The courts today disagree with Scott v. Sanford and thousands of other prior decisions. Does than then make those decisions right or wrong?
The major problem is that the majority of the people on SCOTUS don’t agree with you. That doesn’t make them corrupt, that simple means we must work harder to elect a president who will appoint judges to our liking.
Presser is SCOTUS, supposed to be binding precedent on ALL of the lower federal courts. This isn't an interjurisdictional squabble, this is the court system engaging in blatant misrepresentation of binding precedent.
-- The major problem is that the majority of the people on SCOTUS don't agree with you. --
They don't even agree with themselves. That's my point. One day they say "if a weapon has a use in the military, then it is in the ambit of the 2nd amendment, and the law is unconstitutional" (Miller, 1937 IIRC). Then next day they read that and assert "Miller says a weapon has to be in common civilian use to be in the ambit of the 2nd amendment."
Well, which does Miller say? It can't be both. And if a court can't follow it's own statements, isn't that pretty much making it up as you go along, akin to anarchy?
-- ... that simple means we must work harder to elect a president who will appoint judges to our liking. --
See Souter, Harriet Miers (than goodness the public put the kibosh to that), etc.

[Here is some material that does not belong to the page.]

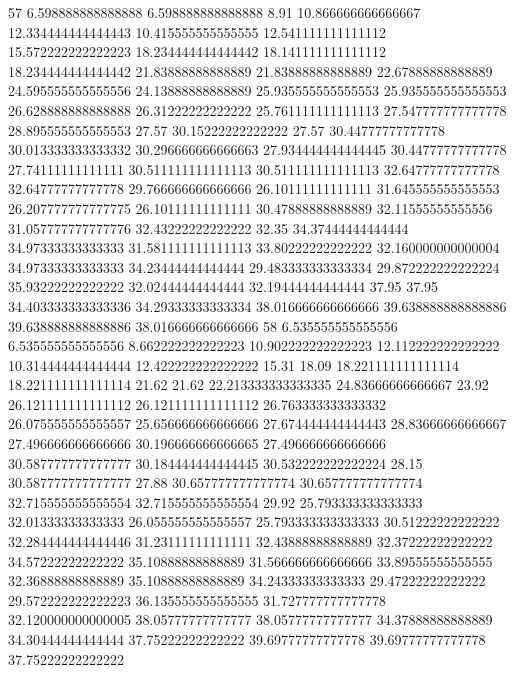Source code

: 57 6.598888888888888 6.598888888888888 8.91 10.866666666666667 12.334444444444443 10.415555555555555 12.541111111111112 15.572222222222223 18.234444444444442 18.141111111111112 18.234444444444442 21.83888888888889 21.83888888888889 22.67888888888889 24.595555555555556 24.13888888888889 25.935555555555553 25.935555555555553 26.628888888888888 26.31222222222222 25.761111111111113 27.547777777777778 28.895555555555553 27.57 30.15222222222222 27.57 30.44777777777778 30.013333333333332 30.296666666666663 27.934444444444445 30.44777777777778 27.74111111111111 30.511111111111113 30.511111111111113 32.64777777777778 32.64777777777778 29.766666666666666 26.10111111111111 31.645555555555553 26.207777777777775 26.10111111111111 30.47888888888889 32.11555555555556 31.057777777777776 32.43222222222222 32.35 34.37444444444444 34.97333333333333 31.581111111111113 33.80222222222222 32.160000000000004 34.97333333333333 34.23444444444444 29.483333333333334 29.872222222222224 35.93222222222222 32.02444444444444 32.19444444444444 37.95 37.95 34.403333333333336 34.29333333333334 38.016666666666666 39.638888888888886 39.638888888888886 38.016666666666666
58 6.535555555555556 6.535555555555556 8.662222222222223 10.902222222222223 12.112222222222222 10.314444444444444 12.422222222222222 15.31 18.09 18.221111111111114 18.221111111111114 21.62 21.62 22.213333333333335 24.83666666666667 23.92 26.121111111111112 26.121111111111112 26.763333333333332 26.075555555555557 25.656666666666666 27.674444444444443 28.83666666666667 27.496666666666666 30.196666666666665 27.496666666666666 30.587777777777777 30.184444444444445 30.532222222222224 28.15 30.587777777777777 27.88 30.657777777777774 30.657777777777774 32.715555555555554 32.715555555555554 29.92 25.793333333333333 32.01333333333333 26.055555555555557 25.793333333333333 30.51222222222222 32.284444444444446 31.23111111111111 32.43888888888889 32.37222222222222 34.57222222222222 35.10888888888889 31.566666666666666 33.89555555555555 32.36888888888889 35.10888888888889 34.24333333333333 29.47222222222222 29.572222222222223 36.135555555555555 31.727777777777778 32.120000000000005 38.05777777777777 38.05777777777777 34.37888888888889 34.30444444444444 37.75222222222222 39.69777777777778 39.69777777777778 37.75222222222222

Scalia is the one who changed the meaning of Miller - and he's also the one who upheld an expansive view of the Commerce clause (Raich) in such a way that SCOTUS is apt to find federal mandating of commercial activity (purchase health insurance) to be constitutional.
I think the system is like a house of cards or a beetle-infested timber. Not much can be done about it, just sit back and enjoy the show.
Actually, yes it does. Especially when the Constitution is REALLY damn clear on the limits.